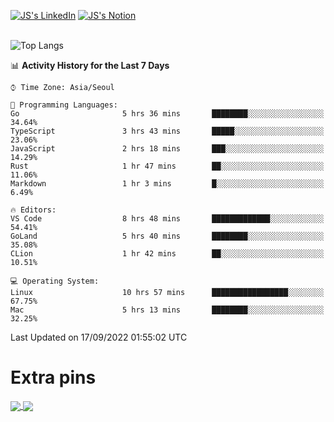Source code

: 
[![JS's LinkedIn](https://img.shields.io/badge/LinkedIn-blue?style=for-the-badge&logo=linkedin)](https://www.linkedin.com/in/jaeseung-lee-5a2a32139/) 
[![JS's Notion](https://img.shields.io/badge/Notion-black?style=for-the-badge&logo=notion)](https://bit.ly/ljswiki1) <br><br>
<!-- ![JS's GitHub stats](https://github-readme-stats-lemon-five.vercel.app/api?username=tkxkd0159&hide=contribs,prs,stars,issues&show_icons=true&theme=react&include_all_commits=true)   -->
![Top Langs](https://github-readme-stats-lemon-five.vercel.app/api/top-langs/?username=tkxkd0159&layout=compact&hide=jupyter%20notebook,scss,html,css&langs_count=10)  


<!--START_SECTION:waka-->
📊 **Activity History for the Last 7 Days** 

```text
⌚︎ Time Zone: Asia/Seoul

💬 Programming Languages: 
Go                       5 hrs 36 mins       ████████░░░░░░░░░░░░░░░░░   34.64% 
TypeScript               3 hrs 43 mins       █████░░░░░░░░░░░░░░░░░░░░   23.06% 
JavaScript               2 hrs 18 mins       ███░░░░░░░░░░░░░░░░░░░░░░   14.29% 
Rust                     1 hr 47 mins        ██░░░░░░░░░░░░░░░░░░░░░░░   11.06% 
Markdown                 1 hr 3 mins         █░░░░░░░░░░░░░░░░░░░░░░░░   6.49%

🔥 Editors: 
VS Code                  8 hrs 48 mins       █████████████░░░░░░░░░░░░   54.41% 
GoLand                   5 hrs 40 mins       ████████░░░░░░░░░░░░░░░░░   35.08% 
CLion                    1 hr 42 mins        ██░░░░░░░░░░░░░░░░░░░░░░░   10.51%

💻 Operating System: 
Linux                    10 hrs 57 mins      █████████████████░░░░░░░░   67.75% 
Mac                      5 hrs 13 mins       ████████░░░░░░░░░░░░░░░░░   32.25%

```


 Last Updated on 17/09/2022 01:55:02 UTC
<!--END_SECTION:waka-->

# Extra pins
<a href="https://github.com/tkxkd0159/tkxkd0159.github.io">
  <img align="center" src="https://github-readme-stats-lemon-five.vercel.app/api/pin/?username=tkxkd0159&repo=nft-card-game&theme=react" />
</a>
<a href="https://github.com/tkxkd0159/dsalgo">
  <img align="center" src="https://github-readme-stats-lemon-five.vercel.app/api/pin/?username=tkxkd0159&repo=dsalgo&theme=react" />
</a>

<!---
- 🔭 I’m currently working on ...
- 🌱 I’m currently learning blockchain and distributed network
- 👯 I’m looking to collaborate on ...
- 🤔 I’m looking for help with ...
- 💬 Ask me about ...
- 📫 How to reach me: ...
- 😄 Pronouns: ...
- ⚡ Fun fact: ...
-->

******

--- EXERCISE REQUIREMENTS ---
Write the records above out again exactly, but not the pictures.

--- ANSWER SPACE ---
Source code

: 
[![JS's LinkedIn](https://img.shields.io/badge/LinkedIn-blue?style=for-the-badge&logo=linkedin)](https://www.linkedin.com/in/jaeseung-lee-5a2a32139/) 
[![JS's Notion](https://img.shields.io/badge/Notion-black?style=for-the-badge&logo=notion)](https://bit.ly/ljswiki1) <br><br>
<!-- ![JS's GitHub stats](https://github-readme-stats-lemon-five.vercel.app/api?username=tkxkd0159&hide=contribs,prs,stars,issues&show_icons=true&theme=react&include_all_commits=true)   -->
![Top Langs](https://github-readme-stats-lemon-five.vercel.app/api/top-langs/?username=tkxkd0159&layout=compact&hide=jupyter%20notebook,scss,html,css&langs_count=10)  


<!--START_SECTION:waka-->
📊 **Activity History for the Last 7 Days** 

```text
⌚︎ Time Zone: Asia/Seoul

💬 Programming Languages: 
Go                       5 hrs 36 mins       ████████░░░░░░░░░░░░░░░░░   34.64% 
TypeScript               3 hrs 43 mins       █████░░░░░░░░░░░░░░░░░░░░   23.06% 
JavaScript               2 hrs 18 mins       ███░░░░░░░░░░░░░░░░░░░░░░   14.29% 
Rust                     1 hr 47 mins        ██░░░░░░░░░░░░░░░░░░░░░░░   11.06% 
Markdown                 1 hr 3 mins         █░░░░░░░░░░░░░░░░░░░░░░░░   6.49%

🔥 Editors: 
VS Code                  8 hrs 48 mins       █████████████░░░░░░░░░░░░   54.41% 
GoLand                   5 hrs 40 mins       ████████░░░░░░░░░░░░░░░░░   35.08% 
CLion                    1 hr 42 mins        ██░░░░░░░░░░░░░░░░░░░░░░░   10.51%

💻 Operating System: 
Linux                    10 hrs 57 mins      █████████████████░░░░░░░░   67.75% 
Mac                      5 hrs 13 mins       ████████░░░░░░░░░░░░░░░░░   32.25%

```


 Last Updated on 17/09/2022 01:55:02 UTC
<!--END_SECTION:waka-->

# Extra pins
<a href="https://github.com/tkxkd0159/tkxkd0159.github.io">
  <img align="center" src="https://github-readme-stats-lemon-five.vercel.app/api/pin/?username=tkxkd0159&repo=nft-card-game&theme=react" />
</a>
<a href="https://github.com/tkxkd0159/dsalgo">
  <img align="center" src="https://github-readme-stats-lemon-five.vercel.app/api/pin/?username=tkxkd0159&repo=dsalgo&theme=react" />
</a>

<!---
- 🔭 I’m currently working on ...
- 🌱 I’m currently learning blockchain and distributed network
- 👯 I’m looking to collaborate on ...
- 🤔 I’m looking for help with ...
- 💬 Ask me about ...
- 📫 How to reach me: ...
- 😄 Pronouns: ...
- ⚡ Fun fact: ...
-->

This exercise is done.